Tommy nodded. He picked up the phone and called Grove Street. He turned on the speaker so the state detective could listen to both sides of the conversation.
“You know what, Frankie? I don’t think we’re gonna get your car out. It’s gonna get you in more trouble. Here’s what I think we should do. Work on getting your license back. I mean, I like ya, Frankie, you know that.”
“Why don’t you just give me back Samson’s license?” said Frankie.
“Frankie, it expired in 1992. But you could probably go down and renew it, you jerk. How ’bout the license plate? Where’d you get it?”
“It came with the car.”
“ ‘It came with the car’? Frankie, it doesn’t work like that.”
“Come on, Oakie. It’s got all my stuff in it. It’s got my crutches.”
“Your crutches? What were you doin’? Jumping out a window to get away from the police? So it’s best if we just leave the car.”
“Come on, Oakie! If you leave it there, I’m gonna lose my Chebbie.”
“We’ll get your license back and get you another car.”
“That’s gonna take three years!” Frankie paused. “Now I’m depressed. I’m gonna go get some Prozac.”
“When we get off the phone, I can imagine what you’re gonna say about me.”
“I can’t. Because I can’t tell anyone I know you.”

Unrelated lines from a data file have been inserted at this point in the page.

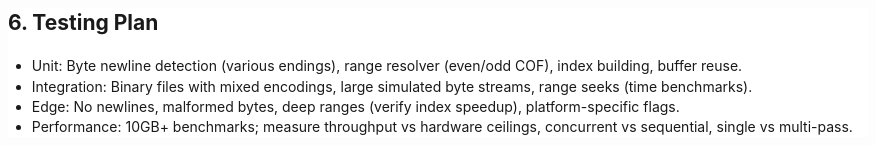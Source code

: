 ## 6. Testing Plan
- Unit: Byte newline detection (various endings), range resolver (even/odd COF), index building, buffer reuse.
- Integration: Binary files with mixed encodings, large simulated byte streams, range seeks (time benchmarks).
- Edge: No newlines, malformed bytes, deep ranges (verify index speedup), platform-specific flags.
- Performance: 10GB+ benchmarks; measure throughput vs hardware ceilings, concurrent vs sequential, single vs multi-pass.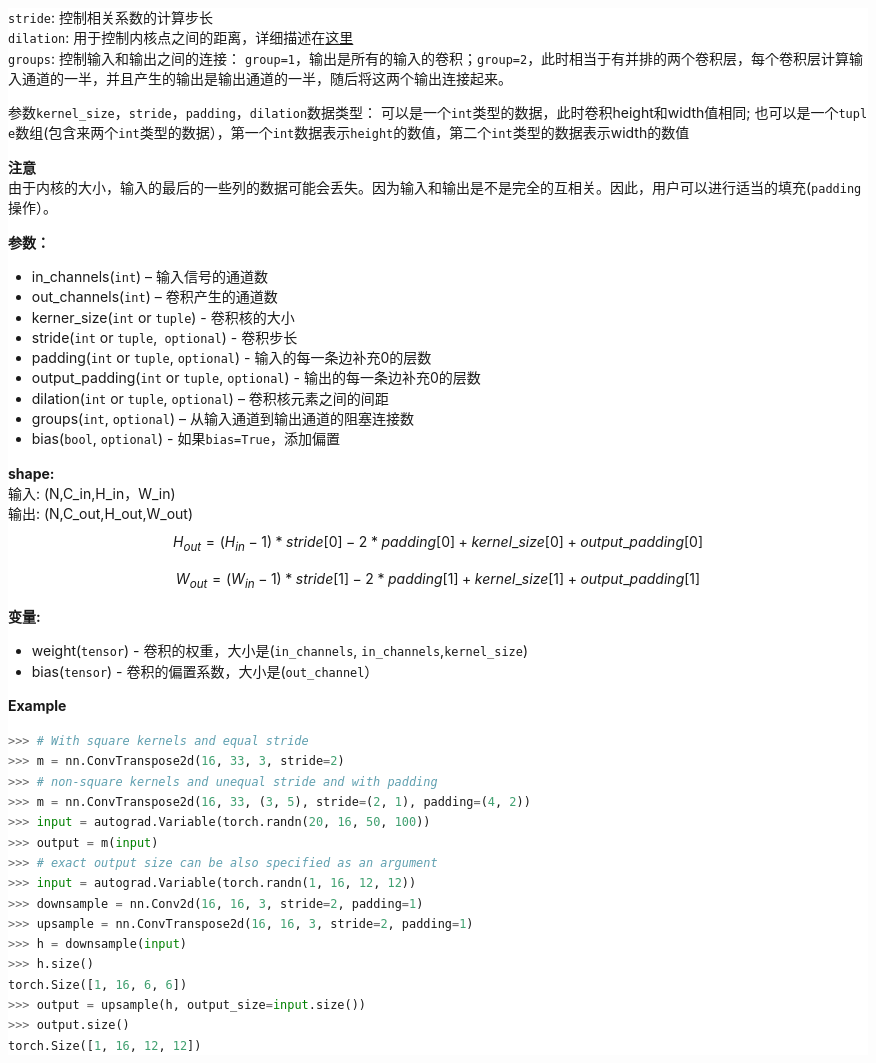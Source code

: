 `stride`: 控制相关系数的计算步长   
`dilation`: 用于控制内核点之间的距离，详细描述在[这里](https://github.com/vdumoulin/conv_arithmetic/blob/master/README.md)    
`groups`: 控制输入和输出之间的连接： `group=1`，输出是所有的输入的卷积；`group=2`，此时相当于有并排的两个卷积层，每个卷积层计算输入通道的一半，并且产生的输出是输出通道的一半，随后将这两个输出连接起来。     

参数`kernel_size`，`stride`，`padding`，`dilation`数据类型：
可以是一个`int`类型的数据，此时卷积height和width值相同;
也可以是一个`tuple`数组(包含来两个`int`类型的数据），第一个`int`数据表示`height`的数值，第二个`int`类型的数据表示width的数值

**注意**  
由于内核的大小，输入的最后的一些列的数据可能会丢失。因为输入和输出是不是完全的互相关。因此，用户可以进行适当的填充(`padding`操作）。

**参数：**

 - in_channels(`int`) – 输入信号的通道数
 - out_channels(`int`) – 卷积产生的通道数
 - kerner\_size(`int` or `tuple`) - 卷积核的大小
 - stride(`int` or `tuple`,` optional`) - 卷积步长
 - padding(`int` or `tuple`, `optional`) - 输入的每一条边补充0的层数
 - output_padding(`int` or `tuple`, `optional`) - 输出的每一条边补充0的层数
 - dilation(`int` or `tuple`, `optional`) – 卷积核元素之间的间距
 - groups(`int`, `optional`) – 从输入通道到输出通道的阻塞连接数
 - bias(`bool`, `optional`) - 如果`bias=True`，添加偏置

**shape:**   
输入: (N,C_in,H_in，W_in)    
输出: (N,C_out,H_out,W_out)     
$$H_{out}=(H_{in}-1)*stride[0]-2*padding[0]+kernel\_size[0]+output\_padding[0]$$    

$$W_{out}=(W_{in}-1)*stride[1]-2*padding[1]+kernel\_size[1]+output\_padding[1]$$

**变量:**     
- weight(`tensor`) - 卷积的权重，大小是(`in_channels`, `in_channels`,`kernel_size`)    
- bias(`tensor`) - 卷积的偏置系数，大小是(`out_channel`）  

**Example**

```python
>>> # With square kernels and equal stride
>>> m = nn.ConvTranspose2d(16, 33, 3, stride=2)
>>> # non-square kernels and unequal stride and with padding
>>> m = nn.ConvTranspose2d(16, 33, (3, 5), stride=(2, 1), padding=(4, 2))
>>> input = autograd.Variable(torch.randn(20, 16, 50, 100))
>>> output = m(input)
>>> # exact output size can be also specified as an argument
>>> input = autograd.Variable(torch.randn(1, 16, 12, 12))
>>> downsample = nn.Conv2d(16, 16, 3, stride=2, padding=1)
>>> upsample = nn.ConvTranspose2d(16, 16, 3, stride=2, padding=1)
>>> h = downsample(input)
>>> h.size()
torch.Size([1, 16, 6, 6])
>>> output = upsample(h, output_size=input.size())
>>> output.size()
torch.Size([1, 16, 12, 12])
```
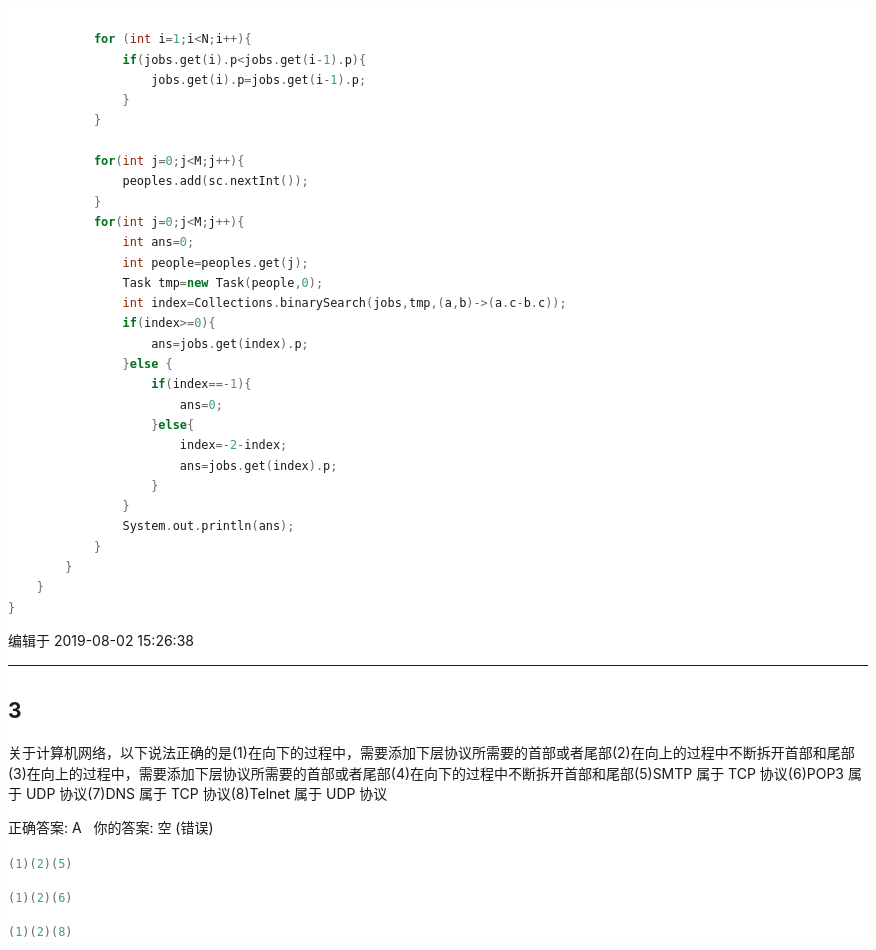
 ```cpp

            for (int i=1;i<N;i++){
                if(jobs.get(i).p<jobs.get(i-1).p){
                    jobs.get(i).p=jobs.get(i-1).p;
                }
            }

            for(int j=0;j<M;j++){
                peoples.add(sc.nextInt());
            }
            for(int j=0;j<M;j++){
                int ans=0;
                int people=peoples.get(j);
                Task tmp=new Task(people,0);
                int index=Collections.binarySearch(jobs,tmp,(a,b)->(a.c-b.c));
                if(index>=0){
                    ans=jobs.get(index).p;
                }else {
                    if(index==-1){
                        ans=0;
                    }else{
                        index=-2-index;
                        ans=jobs.get(index).p;
                    }
                }
                System.out.println(ans);
            }
        }
    }
}
```

编辑于 2019-08-02 15:26:38

* * *

## 3

关于计算机网络，以下说法正确的是(1)在向下的过程中，需要添加下层协议所需要的首部或者尾部(2)在向上的过程中不断拆开首部和尾部(3)在向上的过程中，需要添加下层协议所需要的首部或者尾部(4)在向下的过程中不断拆开首部和尾部(5)SMTP 属于 TCP 协议(6)POP3 属于 UDP 协议(7)DNS 属于 TCP 协议(8)Telnet 属于 UDP 协议

正确答案: A   你的答案: 空 (错误)

```cpp
(1)(2)(5)
```

```cpp
(1)(2)(6)
```

```cpp
(1)(2)(8)
```

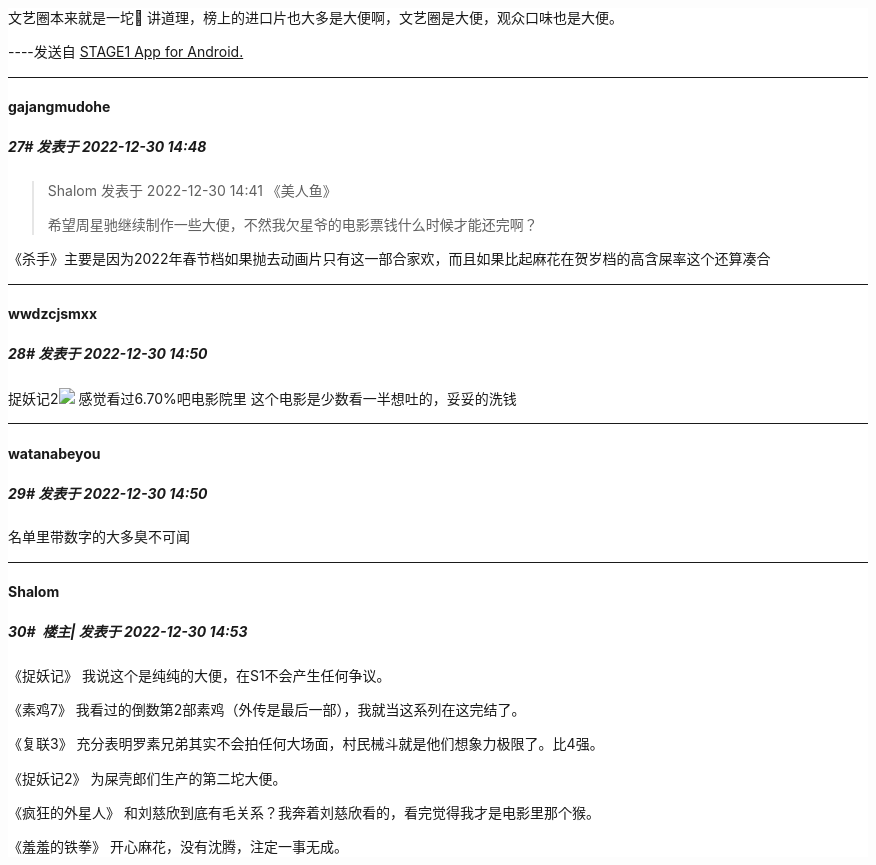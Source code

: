 文艺圈本来就是一坨💩</blockquote>
讲道理，榜上的进口片也大多是大便啊，文艺圈是大便，观众口味也是大便。

----发送自 [STAGE1 App for Android.](http://stage1.5j4m.com/?1.37)

*****

####  gajangmudohe  
##### 27#       发表于 2022-12-30 14:48

<blockquote>Shalom 发表于 2022-12-30 14:41
《美人鱼》

希望周星驰继续制作一些大便，不然我欠星爷的电影票钱什么时候才能还完啊？
</blockquote>
《杀手》主要是因为2022年春节档如果抛去动画片只有这一部合家欢，而且如果比起麻花在贺岁档的高含屎率这个还算凑合

*****

####  wwdzcjsmxx  
##### 28#       发表于 2022-12-30 14:50

捉妖记2<img src="https://static.saraba1st.com/image/smiley/face2017/163.png" referrerpolicy="no-referrer">
感觉看过6.70%吧电影院里
这个电影是少数看一半想吐的，妥妥的洗钱

*****

####  watanabeyou  
##### 29#       发表于 2022-12-30 14:50

名单里带数字的大多臭不可闻

*****

####  Shalom  
##### 30#         楼主| 发表于 2022-12-30 14:53

《捉妖记》
我说这个是纯纯的大便，在S1不会产生任何争议。

《素鸡7》
我看过的倒数第2部素鸡（外传是最后一部），我就当这系列在这完结了。

《复联3》
充分表明罗素兄弟其实不会拍任何大场面，村民械斗就是他们想象力极限了。比4强。

《捉妖记2》
为屎壳郎们生产的第二坨大便。

《疯狂的外星人》
和刘慈欣到底有毛关系？我奔着刘慈欣看的，看完觉得我才是电影里那个猴。

《羞羞的铁拳》
开心麻花，没有沈腾，注定一事无成。

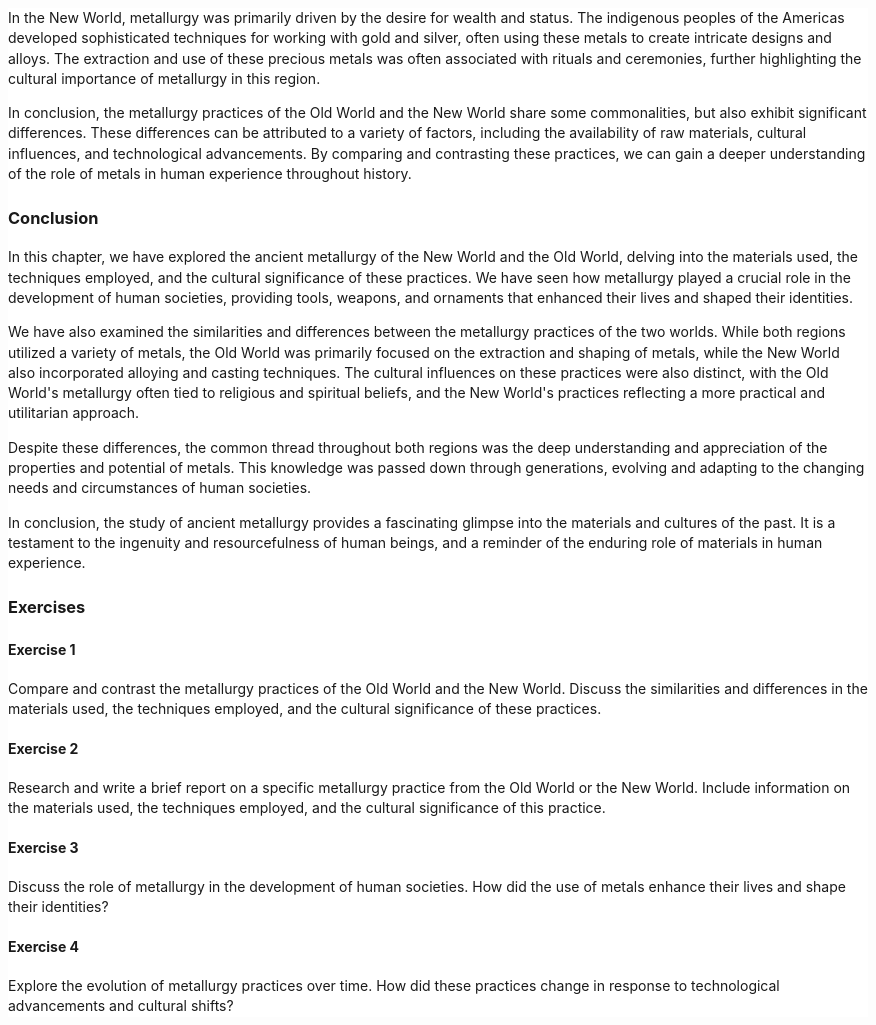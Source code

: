 In the New World, metallurgy was primarily driven by the desire for wealth and status. The indigenous peoples of the Americas developed sophisticated techniques for working with gold and silver, often using these metals to create intricate designs and alloys. The extraction and use of these precious metals was often associated with rituals and ceremonies, further highlighting the cultural importance of metallurgy in this region.

In conclusion, the metallurgy practices of the Old World and the New World share some commonalities, but also exhibit significant differences. These differences can be attributed to a variety of factors, including the availability of raw materials, cultural influences, and technological advancements. By comparing and contrasting these practices, we can gain a deeper understanding of the role of metals in human experience throughout history.

### Conclusion

In this chapter, we have explored the ancient metallurgy of the New World and the Old World, delving into the materials used, the techniques employed, and the cultural significance of these practices. We have seen how metallurgy played a crucial role in the development of human societies, providing tools, weapons, and ornaments that enhanced their lives and shaped their identities.

We have also examined the similarities and differences between the metallurgy practices of the two worlds. While both regions utilized a variety of metals, the Old World was primarily focused on the extraction and shaping of metals, while the New World also incorporated alloying and casting techniques. The cultural influences on these practices were also distinct, with the Old World's metallurgy often tied to religious and spiritual beliefs, and the New World's practices reflecting a more practical and utilitarian approach.

Despite these differences, the common thread throughout both regions was the deep understanding and appreciation of the properties and potential of metals. This knowledge was passed down through generations, evolving and adapting to the changing needs and circumstances of human societies.

In conclusion, the study of ancient metallurgy provides a fascinating glimpse into the materials and cultures of the past. It is a testament to the ingenuity and resourcefulness of human beings, and a reminder of the enduring role of materials in human experience.

### Exercises

#### Exercise 1
Compare and contrast the metallurgy practices of the Old World and the New World. Discuss the similarities and differences in the materials used, the techniques employed, and the cultural significance of these practices.

#### Exercise 2
Research and write a brief report on a specific metallurgy practice from the Old World or the New World. Include information on the materials used, the techniques employed, and the cultural significance of this practice.

#### Exercise 3
Discuss the role of metallurgy in the development of human societies. How did the use of metals enhance their lives and shape their identities?

#### Exercise 4
Explore the evolution of metallurgy practices over time. How did these practices change in response to technological advancements and cultural shifts?
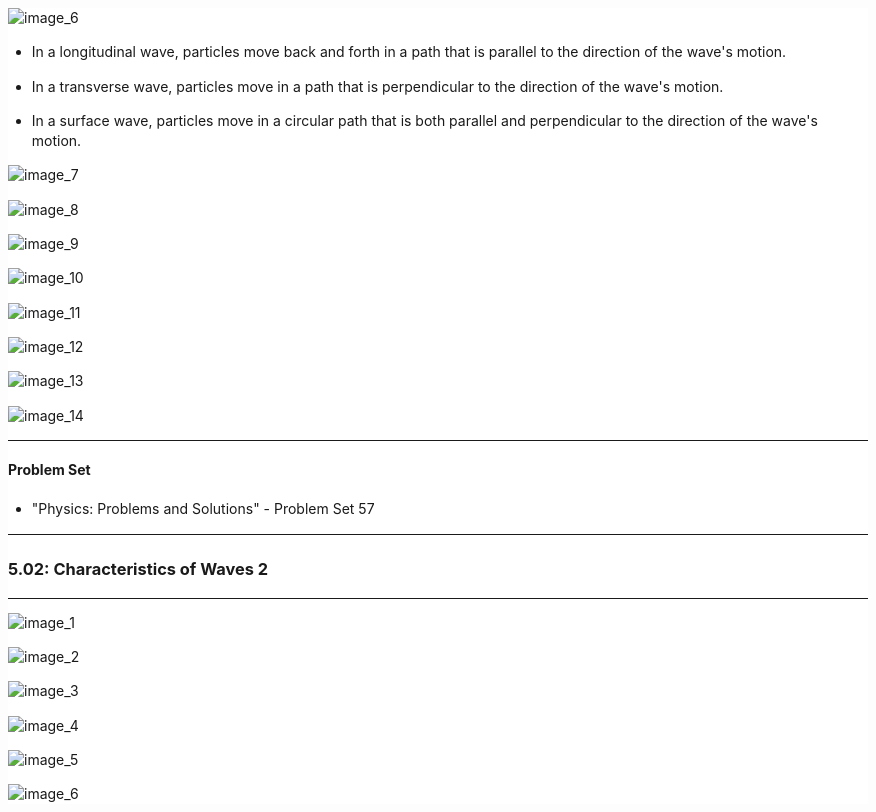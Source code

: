 ![image_6](5%20-%20Waves/5-01%20-%20Characteristics%20of%20Waves%201/image_6.png)

* In a longitudinal wave, particles move back and forth in a path that is parallel to the direction of the wave's motion.

* In a transverse wave, particles move in a path that is perpendicular to the direction of the wave's motion.

* In a surface wave, particles move in a circular path that is both parallel and perpendicular to the direction of the wave's motion.

![image_7](5%20-%20Waves/5-01%20-%20Characteristics%20of%20Waves%201/image_7.png)

![image_8](5%20-%20Waves/5-01%20-%20Characteristics%20of%20Waves%201/image_8.png)

![image_9](5%20-%20Waves/5-01%20-%20Characteristics%20of%20Waves%201/image_9.png)

![image_10](5%20-%20Waves/5-01%20-%20Characteristics%20of%20Waves%201/image_10.png)

![image_11](5%20-%20Waves/5-01%20-%20Characteristics%20of%20Waves%201/image_11.png)

![image_12](5%20-%20Waves/5-01%20-%20Characteristics%20of%20Waves%201/image_12.png)

![image_13](5%20-%20Waves/5-01%20-%20Characteristics%20of%20Waves%201/image_13.png)

![image_14](5%20-%20Waves/5-01%20-%20Characteristics%20of%20Waves%201/image_14.png)

---

#### Problem Set

* "Physics: Problems and Solutions" - Problem Set 57

---

### 5.02: Characteristics of Waves 2

---

![image_1](5%20-%20Waves/5-02%20-%20Characteristics%20of%20Waves%202/image_1.jpg)

![image_2](5%20-%20Waves/5-02%20-%20Characteristics%20of%20Waves%202/image_2.png)

![image_3](5%20-%20Waves/5-02%20-%20Characteristics%20of%20Waves%202/image_3.png)

![image_4](5%20-%20Waves/5-02%20-%20Characteristics%20of%20Waves%202/image_4.png)

![image_5](5%20-%20Waves/5-02%20-%20Characteristics%20of%20Waves%202/image_5.png)

![image_6](5%20-%20Waves/5-02%20-%20Characteristics%20of%20Waves%202/image_6.png)
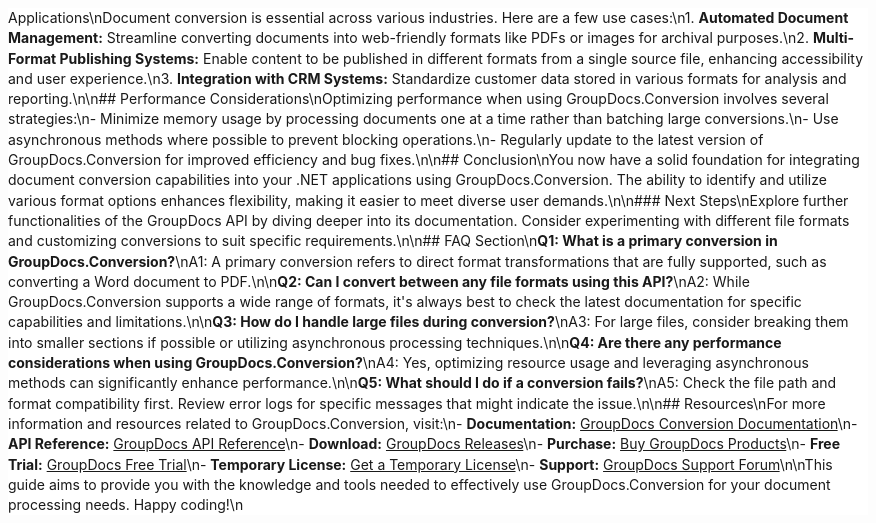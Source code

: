 Applications\nDocument conversion is essential across various industries. Here are a few use cases:\n1. **Automated Document Management:** Streamline converting documents into web-friendly formats like PDFs or images for archival purposes.\n2. **Multi-Format Publishing Systems:** Enable content to be published in different formats from a single source file, enhancing accessibility and user experience.\n3. **Integration with CRM Systems:** Standardize customer data stored in various formats for analysis and reporting.\n\n## Performance Considerations\nOptimizing performance when using GroupDocs.Conversion involves several strategies:\n- Minimize memory usage by processing documents one at a time rather than batching large conversions.\n- Use asynchronous methods where possible to prevent blocking operations.\n- Regularly update to the latest version of GroupDocs.Conversion for improved efficiency and bug fixes.\n\n## Conclusion\nYou now have a solid foundation for integrating document conversion capabilities into your .NET applications using GroupDocs.Conversion. The ability to identify and utilize various format options enhances flexibility, making it easier to meet diverse user demands.\n\n### Next Steps\nExplore further functionalities of the GroupDocs API by diving deeper into its documentation. Consider experimenting with different file formats and customizing conversions to suit specific requirements.\n\n## FAQ Section\n**Q1: What is a primary conversion in GroupDocs.Conversion?**\nA1: A primary conversion refers to direct format transformations that are fully supported, such as converting a Word document to PDF.\n\n**Q2: Can I convert between any file formats using this API?**\nA2: While GroupDocs.Conversion supports a wide range of formats, it's always best to check the latest documentation for specific capabilities and limitations.\n\n**Q3: How do I handle large files during conversion?**\nA3: For large files, consider breaking them into smaller sections if possible or utilizing asynchronous processing techniques.\n\n**Q4: Are there any performance considerations when using GroupDocs.Conversion?**\nA4: Yes, optimizing resource usage and leveraging asynchronous methods can significantly enhance performance.\n\n**Q5: What should I do if a conversion fails?**\nA5: Check the file path and format compatibility first. Review error logs for specific messages that might indicate the issue.\n\n## Resources\nFor more information and resources related to GroupDocs.Conversion, visit:\n- **Documentation:** [GroupDocs Conversion Documentation](https://docs.groupdocs.com/conversion/net/)\n- **API Reference:** [GroupDocs API Reference](https://reference.groupdocs.com/conversion/net/)\n- **Download:** [GroupDocs Releases](https://releases.groupdocs.com/conversion/net/)\n- **Purchase:** [Buy GroupDocs Products](https://purchase.groupdocs.com/buy)\n- **Free Trial:** [GroupDocs Free Trial](https://releases.groupdocs.com/conversion/net/)\n- **Temporary License:** [Get a Temporary License](https://purchase.groupdocs.com/temporary-license/)\n- **Support:** [GroupDocs Support Forum](https://forum.groupdocs.com/c/conversion/10)\n\nThis guide aims to provide you with the knowledge and tools needed to effectively use GroupDocs.Conversion for your document processing needs. Happy coding!\n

“That’s right.” Tommy started laughing.
“I’ll go upstairs and bite on my pillow.”
“And don’t do anything stupid,” said Tommy. “Like go and get the car yourself.”
“I already checked,” said Frankie. “They got dogs.”
Tommy shook his head. “You know, Frankie, if you weren’t older than me, I’d adopt you.”
“Yeah! I could be, like, your older brother.”
Tommy laughed again.
Frankie must have thought he’d softened him up. “Okay, Oakie, let’s go get the car.”
“If we get your car back, you’re gonna drive it.”
“No, you can keep the key. I can’t drive it without a key.”
“Do you know how to start a car without a key, Frankie?” Tommy asked.
Actually, Frankie was a skilled automobile mechanic. He was good with his hands. He’d held a lot of jobs around here. He’d worked as a mechanic and in construction. He didn’t mind working. One time Oakie got him a job at a local factory and the boss liked Frankie so much he even gave him a raise. But then Carmen got him in trouble again, and by the time those charges were dismissed, someone had taken his place at the factory. He was on the dole now. Better here than in some places, Frankie thought. The people in the social service agencies were nice to him up here. He fit into a lot of categories for getting help and it was easy to adapt himself to fit some others. He was having trouble getting into subsidized housing, where priority went to the elderly, disabled, and people with dependent children. But he didn’t usually mind Grove Street. He got fed, and the social service system supplied him with a regular doctor, for an old injury to his foot, which was a blessing, because it brought some disability money and didn’t actually bother him much. A psychiatrist and a therapist were also provided. One prescribed drugs for his depression. The other was trying to help him get off the other drug, his beloved and hated crack, which, he’d come to realize, was the main cause of his depression. This had come to him as a revelation, part of a larger one, which had arrived in stages.
When Frankie had returned to Northampton after his last stop in jail, he’d told his therapist, “I feel miserable when I’m not high and when I’m high also. I’m fed up with life, fed up with drugs, and I haven’t shot myself in the brain because I’m waiting for an answer.”